◆ **Task item**: Will you transcribe the entries that follow, exactly and in full?
Data listing: Begin
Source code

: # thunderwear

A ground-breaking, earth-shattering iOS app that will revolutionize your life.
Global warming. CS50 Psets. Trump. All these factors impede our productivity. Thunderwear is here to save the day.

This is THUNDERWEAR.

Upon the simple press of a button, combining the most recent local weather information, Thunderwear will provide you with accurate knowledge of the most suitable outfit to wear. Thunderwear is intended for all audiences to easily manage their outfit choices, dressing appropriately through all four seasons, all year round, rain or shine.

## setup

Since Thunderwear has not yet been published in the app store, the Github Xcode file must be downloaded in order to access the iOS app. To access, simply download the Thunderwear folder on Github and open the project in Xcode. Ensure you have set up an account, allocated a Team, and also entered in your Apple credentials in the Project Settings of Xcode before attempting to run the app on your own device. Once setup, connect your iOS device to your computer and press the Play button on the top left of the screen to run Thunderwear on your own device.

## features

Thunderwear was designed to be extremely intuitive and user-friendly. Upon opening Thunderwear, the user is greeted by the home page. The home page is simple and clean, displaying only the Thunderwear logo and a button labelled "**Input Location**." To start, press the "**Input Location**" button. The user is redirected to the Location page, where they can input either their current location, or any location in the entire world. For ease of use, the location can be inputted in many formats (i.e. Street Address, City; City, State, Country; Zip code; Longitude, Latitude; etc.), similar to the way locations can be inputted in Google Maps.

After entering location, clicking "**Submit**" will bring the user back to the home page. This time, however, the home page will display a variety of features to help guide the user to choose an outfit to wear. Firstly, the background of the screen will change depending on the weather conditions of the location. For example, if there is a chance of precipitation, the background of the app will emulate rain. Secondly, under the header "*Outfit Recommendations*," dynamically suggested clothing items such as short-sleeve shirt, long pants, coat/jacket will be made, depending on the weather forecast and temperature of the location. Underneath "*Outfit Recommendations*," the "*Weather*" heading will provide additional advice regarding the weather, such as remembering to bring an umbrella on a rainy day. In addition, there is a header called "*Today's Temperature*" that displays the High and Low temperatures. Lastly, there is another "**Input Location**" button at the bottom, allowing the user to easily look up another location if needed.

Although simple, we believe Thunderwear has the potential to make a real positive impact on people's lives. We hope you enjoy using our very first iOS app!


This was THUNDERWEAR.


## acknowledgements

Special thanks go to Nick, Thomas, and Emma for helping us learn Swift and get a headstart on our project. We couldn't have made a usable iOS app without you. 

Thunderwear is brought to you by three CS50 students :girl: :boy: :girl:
Data listing: End
◆ **The answer**:
Source code

: # thunderwear

A ground-breaking, earth-shattering iOS app that will revolutionize your life.
Global warming. CS50 Psets. Trump. All these factors impede our productivity. Thunderwear is here to save the day.

This is THUNDERWEAR.

Upon the simple press of a button, combining the most recent local weather information, Thunderwear will provide you with accurate knowledge of the most suitable outfit to wear. Thunderwear is intended for all audiences to easily manage their outfit choices, dressing appropriately through all four seasons, all year round, rain or shine.

## setup

Since Thunderwear has not yet been published in the app store, the Github Xcode file must be downloaded in order to access the iOS app. To access, simply download the Thunderwear folder on Github and open the project in Xcode. Ensure you have set up an account, allocated a Team, and also entered in your Apple credentials in the Project Settings of Xcode before attempting to run the app on your own device. Once setup, connect your iOS device to your computer and press the Play button on the top left of the screen to run Thunderwear on your own device.

## features

Thunderwear was designed to be extremely intuitive and user-friendly. Upon opening Thunderwear, the user is greeted by the home page. The home page is simple and clean, displaying only the Thunderwear logo and a button labelled "**Input Location**." To start, press the "**Input Location**" button. The user is redirected to the Location page, where they can input either their current location, or any location in the entire world. For ease of use, the location can be inputted in many formats (i.e. Street Address, City; City, State, Country; Zip code; Longitude, Latitude; etc.), similar to the way locations can be inputted in Google Maps.

After entering location, clicking "**Submit**" will bring the user back to the home page. This time, however, the home page will display a variety of features to help guide the user to choose an outfit to wear. Firstly, the background of the screen will change depending on the weather conditions of the location. For example, if there is a chance of precipitation, the background of the app will emulate rain. Secondly, under the header "*Outfit Recommendations*," dynamically suggested clothing items such as short-sleeve shirt, long pants, coat/jacket will be made, depending on the weather forecast and temperature of the location. Underneath "*Outfit Recommendations*," the "*Weather*" heading will provide additional advice regarding the weather, such as remembering to bring an umbrella on a rainy day. In addition, there is a header called "*Today's Temperature*" that displays the High and Low temperatures. Lastly, there is another "**Input Location**" button at the bottom, allowing the user to easily look up another location if needed.

Although simple, we believe Thunderwear has the potential to make a real positive impact on people's lives. We hope you enjoy using our very first iOS app!


This was THUNDERWEAR.


## acknowledgements

Special thanks go to Nick, Thomas, and Emma for helping us learn Swift and get a headstart on our project. We couldn't have made a usable iOS app without you. 

Thunderwear is brought to you by three CS50 students :girl: :boy: :girl:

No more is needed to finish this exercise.